Dignity for murdered Ebony: Parents shocked at verdict

01 Jul, 2009 11:29 AM
A GIRL whose parents were last week convicted of her starvation will be known by her middle name – Ebony – but her sisters have asked that her picture not be published.

“Maintaining her anonymity would perpetuate the abandonment,” Justice Robert Allan Hulme said last Wednesday, before overturning convention and granting a name to the girl who died at Hawks Nest in November 2007.

Since her parents - who still cannot legally be named - were charged with her murder more than 18 months ago, a law unique to NSW has prevented the seven-year-old being identified.

But Supreme Court Justice Hulme decided she should be known as something other than a “poor little girl”.

“In my view, having regard to this evidence, there is a considerable interest in this poor little girl having some identity assigned to her,” he said, before ruling that the girl will be known as Ebony, her middle name.

“She should not simply be some anonymous person, and should have a name.”

NSW law prevents Ebony’s identity - or any information that could even directly identify her or her sisters – being published or broadcast.

A 2004 amendment to the Children (Criminal Proceedings) Act made it an offence to publish information that could identify a child mentioned in a criminal case.

This meant that naming Ebony’s parents - before or after their murder and manslaughter convictions - would have been illegal, and that any photographs published of she or her parents would have been breaches of the law. As a way around that, media outlets have pixelated television and newspaper images throughout the trial.

But Ebony’s elder sisters expressed fears to the Supreme Court on Friday that her photograph, if published, would make her a “poster girl” for abused children.
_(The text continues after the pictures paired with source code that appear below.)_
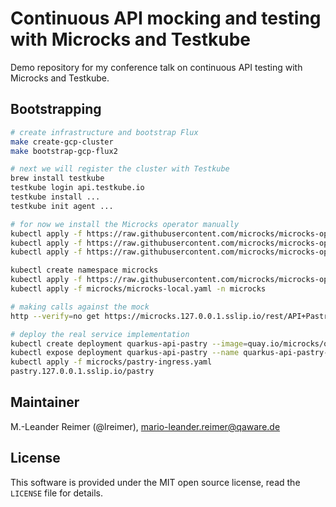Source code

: # Continuous API mocking and testing with Microcks and Testkube

Demo repository for my conference talk on continuous API testing with Microcks and Testkube.

## Bootstrapping

```bash
# create infrastructure and bootstrap Flux
make create-gcp-cluster
make bootstrap-gcp-flux2

# next we will register the cluster with Testkube
brew install testkube
testkube login api.testkube.io
testkube install ...
testkube init agent ...

# for now we install the Microcks operator manually
kubectl apply -f https://raw.githubusercontent.com/microcks/microcks-operator/refs/tags/0.0.3/deploy/crd/microckses.microcks.io-v1.yml
kubectl apply -f https://raw.githubusercontent.com/microcks/microcks-operator/refs/tags/0.0.3/deploy/crd/apisources.microcks.io-v1.yml
kubectl apply -f https://raw.githubusercontent.com/microcks/microcks-operator/refs/tags/0.0.3/deploy/crd/secretsources.microcks.io-v1.yml

kubectl create namespace microcks
kubectl apply -f https://raw.githubusercontent.com/microcks/microcks-operator/refs/tags/0.0.3/deploy/operator-jvm.yaml -n microcks
kubectl apply -f microcks/microcks-local.yaml -n microcks

# making calls against the mock
http --verify=no get https://microcks.127.0.0.1.sslip.io/rest/API+Pastry+-+2.0/2.0.0/pastry/Millefeuille

# deploy the real service implementation
kubectl create deployment quarkus-api-pastry --image=quay.io/microcks/quarkus-api-pastry:latest
kubectl expose deployment quarkus-api-pastry --name quarkus-api-pastry-svc --port=8282 --load-balancer-ip=''
kubectl apply -f microcks/pastry-ingress.yaml
pastry.127.0.0.1.sslip.io/pastry
```

## Maintainer

M.-Leander Reimer (@lreimer), <mario-leander.reimer@qaware.de>

## License

This software is provided under the MIT open source license, read
the `LICENSE` file for details.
Media organisations including Fairfax, publisher of the Advocate, and the Nine and Seven networks had requested permission to identify Ebony.

The older girls’ barrister Sue Kluss said the trial had attracted an unusual amount of publicity. Ms Kluss said the girls feared Ebony’s picture would become “the representative photo that will be used whenever there’s an issue of any criticism of the Department of Community Services”.

“Because in another set of circumstances children’s photos cannot be provided, so one of the concerns is if [Ebony’s photo] is published it could become almost like a representative or poster girl of abused children,” Ms Kluss told the hearing.

“And that - in the long run - would not, of course, have a preservation of the dignity of the child.”

The barrister arguing the media case for lifting the embargo, Dauid Sibtain, said identification would “honour” Ebony after the crime perpetrated on her in a way a pixelated image could not.

The case for Ebony’s identification was adjourned until a date yet to be fixed.

Too distraught for sentencing

HE mother convicted of the starvation murder of her daughter at Hawks Nest in 2007 was too shocked and distraught to give evidence at her sentencing hearing, a court heard last week.

Submissions were adjourned after the woman, 35, said through her barrister she was too “physically and emotionally” ill to face sentencing for the murder of her daughter, 7.

“My client feels in shock from the result of the verdict,’ her barrister Dennis Stewart told East Maitland Supreme Court last Wednesday.

“She is physically and emotionally sick.”

The woman and the girl’s father, 48, had been convicted the previous day over their daughter’s death at the Hawks Nest family home in November 2007.

After a five-week trial and a week’s deliberation, the jury found the mother guilty of murder and convicted the father of manslaughter.

His sentencing hearing was put off six weeks after his legal counsel requested time to prepare psychiatric reports, and the woman’s sentencing has been scheduled for the same time.

Both matters were adjourned to the Supreme Court in Newcastle for August 6 and 7.